Stored data entries
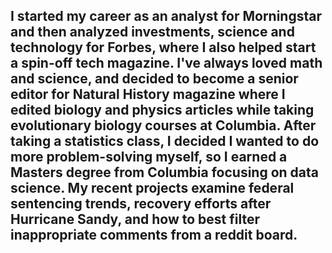 ## I started my career as an analyst for Morningstar and then analyzed investments, science and technology for Forbes, where I also helped start a spin-off tech magazine. I've always loved math and science, and decided to become a senior editor for Natural History magazine where I edited biology and physics articles while taking evolutionary biology courses at Columbia. After taking a statistics class, I decided I wanted to do more problem-solving myself, so I earned a Masters degree from Columbia focusing on data science. My recent projects examine federal sentencing trends, recovery efforts after Hurricane Sandy, and how to best filter inappropriate comments from a reddit board.  

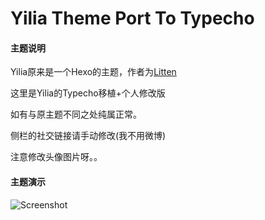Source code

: # Yilia Theme Port To Typecho

#### 主题说明

Yilia原来是一个Hexo的主题，作者为[Litten](http://litten.github.io/)

这里是Yilia的Typecho移植+个人修改版

如有与原主题不同之处纯属正常。

侧栏的社交链接请手动修改(我不用微博)

注意修改头像图片呀。。

#### 主题演示

![Screenshot](raw/master/screenshot.png)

— What the task asks —
Start at the first line and set down all of the data exactly, passing over the pictures.

— Your solution —
 ## I started my career as an analyst for Morningstar and then analyzed investments, science and technology for Forbes, where I also helped start a spin-off tech magazine. I've always loved math and science, and decided to become a senior editor for Natural History magazine where I edited biology and physics articles while taking evolutionary biology courses at Columbia. After taking a statistics class, I decided I wanted to do more problem-solving myself, so I earned a Masters degree from Columbia focusing on data science. My recent projects examine federal sentencing trends, recovery efforts after Hurricane Sandy, and how to best filter inappropriate comments from a reddit board.  

Source code

: # Yilia Theme Port To Typecho

#### 主题说明

Yilia原来是一个Hexo的主题，作者为[Litten](http://litten.github.io/)

这里是Yilia的Typecho移植+个人修改版

如有与原主题不同之处纯属正常。

侧栏的社交链接请手动修改(我不用微博)

注意修改头像图片呀。。

#### 主题演示

![Screenshot](raw/master/screenshot.png)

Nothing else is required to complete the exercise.